I am studying Electrodynamics by Griffith. In potential chapter, I encountered this.
$$\sum_{n=1,3,5...} \frac{1}{n} e^{{\large -\frac{n\pi x}{a}}}\sin{\frac{n\pi y}{a}} = \frac{1}{2} \arctan\left(\frac{\sin(\frac{\pi y}{a})}{\sinh(\frac{\pi x}{a})}\right)$$
Can anyone please show me how did he get this?
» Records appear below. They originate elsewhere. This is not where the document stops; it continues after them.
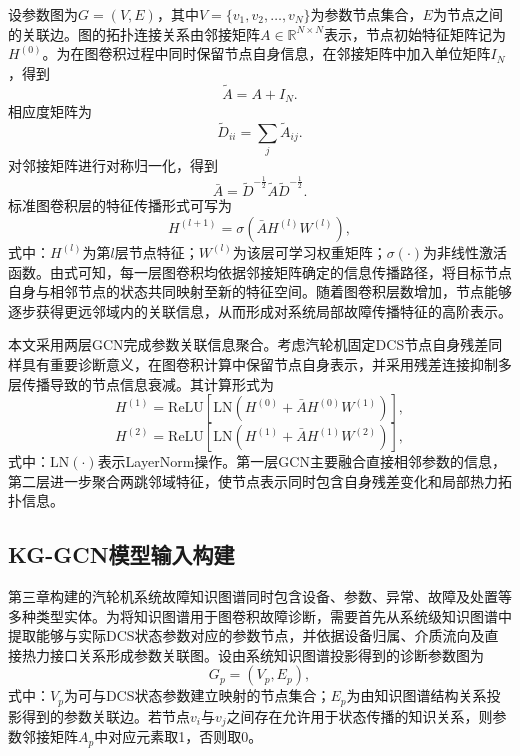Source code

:设参数图为$G=(V,E)$，其中$V=\{v_1,v_2,\ldots,v_N\}$为参数节点集合，$E$为节点之间的关联边。图的拓扑连接关系由邻接矩阵$A\in\mathbb{R}^{N\times N}$表示，节点初始特征矩阵记为$H^{(0)}$。为在图卷积过程中同时保留节点自身信息，在邻接矩阵中加入单位矩阵$I_N$，得到
\begin{equation}
\tilde A=A+I_N.
\end{equation}
相应度矩阵为
\begin{equation}
\tilde D_{ii}=\sum_j\tilde A_{ij}.
\end{equation}
对邻接矩阵进行对称归一化，得到
\begin{equation}
\bar A=\tilde D^{-\frac{1}{2}}\tilde A\tilde D^{-\frac{1}{2}}.
\end{equation}
标准图卷积层的特征传播形式可写为
\begin{equation}
H^{(l+1)}=\sigma\left(\bar A H^{(l)}W^{(l)}\right),
\end{equation}
式中：$H^{(l)}$为第$l$层节点特征；$W^{(l)}$为该层可学习权重矩阵；$\sigma(\cdot)$为非线性激活函数。由式可知，每一层图卷积均依据邻接矩阵确定的信息传播路径，将目标节点自身与相邻节点的状态共同映射至新的特征空间。随着图卷积层数增加，节点能够逐步获得更远邻域内的关联信息，从而形成对系统局部故障传播特征的高阶表示。

本文采用两层GCN完成参数关联信息聚合。考虑汽轮机固定DCS节点自身残差同样具有重要诊断意义，在图卷积计算中保留节点自身表示，并采用残差连接抑制多层传播导致的节点信息衰减。其计算形式为
\begin{equation}
H^{(1)}=\mathrm{ReLU}\left[\mathrm{LN}\left(H^{(0)}+\bar A H^{(0)}W^{(1)}\right)\right],
\end{equation}
\begin{equation}
H^{(2)}=\mathrm{ReLU}\left[\mathrm{LN}\left(H^{(1)}+\bar A H^{(1)}W^{(2)}\right)\right],
\end{equation}
式中：$\mathrm{LN}(\cdot)$表示LayerNorm操作。第一层GCN主要融合直接相邻参数的信息，第二层进一步聚合两跳邻域特征，使节点表示同时包含自身残差变化和局部热力拓扑信息。

\subsection{KG-GCN模型输入构建}
\label{subsec:kg_input_v4}

第三章构建的汽轮机系统故障知识图谱同时包含设备、参数、异常、故障及处置等多种类型实体。为将知识图谱用于图卷积故障诊断，需要首先从系统级知识图谱中提取能够与实际DCS状态参数对应的参数节点，并依据设备归属、介质流向及直接热力接口关系形成参数关联图。设由系统知识图谱投影得到的诊断参数图为
\begin{equation}
G_p=(V_p,E_p),
\end{equation}
式中：$V_p$为可与DCS状态参数建立映射的节点集合；$E_p$为由知识图谱结构关系投影得到的参数关联边。若节点$v_i$与$v_j$之间存在允许用于状态传播的知识关系，则参数邻接矩阵$A_p$中对应元素取1，否则取0。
Any help will be appreciated!
On
Hint. One may recall that, by the Taylor series expansion, $$ \sum_{n=1}^{\infty} \frac{z^n}n=-\log (1-z), \quad |z|<1, \tag1 $$ giving $$ \sum_{n=1,3,5...} \frac{z^n}{n}=\frac12\log \left(\frac{1+z}{1-z}\right), \quad |z|<1. \tag2 $$
Then one may apply $(2)$ with $$ z=e^{\Large -\frac{\pi x}a}e^{\Large -\frac{i\pi y}a} $$ and take the imaginary parts, observing that $$ \text{Im }\frac{z^n}n=\frac1ne^{\Large -\frac{\pi n x}a}\sin{\frac{n\pi y}{a}}, \qquad \text{Im }\frac12\log \left(\frac{1+z}{1-z}\right)=\frac12\arg \left(\frac{1+z}{1-z}\right). $$
Here $\displaystyle \log z$ denotes the principal value of the logarithm defined by $$ \begin{align} \displaystyle \log z = \ln |z| + i \: \mathrm{arg}\:z, \quad -\pi <\mathrm{arg}\: z \leq \pi,\quad z \neq 0. \end{align} $$
Note that we have
$$\begin{align} \sum_{n=1}^\infty \frac{ e^{-(2n-1)\pi x/a}\sin\left((2n-1)\pi y/a\right)}{2n-1}&=\frac{\pi}{a}\sum_{n=1}^\infty e^{-(2n-1)\pi x/a} \,\int_0^y \cos((2n-1)\pi y'/a) \,dy'\\\\ &=\frac{\pi}{a} \int_0^y \sum_{n=1}^\infty e^{-(2n-1)\pi x/a} \, \cos((2n-1)\pi y'/a) \,dy'\\\\ &=\frac{\pi}{a} \text{Re}\left(\int_0^y \sum_{n=1}^\infty e^{-(2n-1)\pi(x+iy') /a} \,dy'\right)\\\\ &=\frac{\pi}{2a} \text{Re}\left(\int_0^y \frac{1}{\sinh\left(\pi(x+iy')/a\right)} \,dy'\right)\\\\ &=\frac12 \text{Re}\left(\int_0^{\pi y/a} \frac{1}{\sinh\left(\pi x/a+iy'\right)} \,dy'\right)\\\\ &=\frac12 \text{Re}\left(\int_0^{\pi y/a} \frac{1}{\sinh\left(\pi x/a\right)\cos(y')+i\cosh(\pi x/a)\sin(y')} \,dy'\right)\\\\ &=\frac12 \int_0^{\pi y/a} \frac{\sinh\left(\pi x/a\right)\cos(y')}{\sinh^2\left(\pi x/a\right)\cos^2(y')+\cosh^2(\pi x/a)\sin^2(y')} \,dy'\\\\ &=\frac12 \arctan\left(\frac{\sin(\pi y/a)}{\sinh(\pi x/a)}\right) \end{align}$$
as was to be shown!
NOTE:
The interchange of integration and summation is justifiable since the series converges uniformly.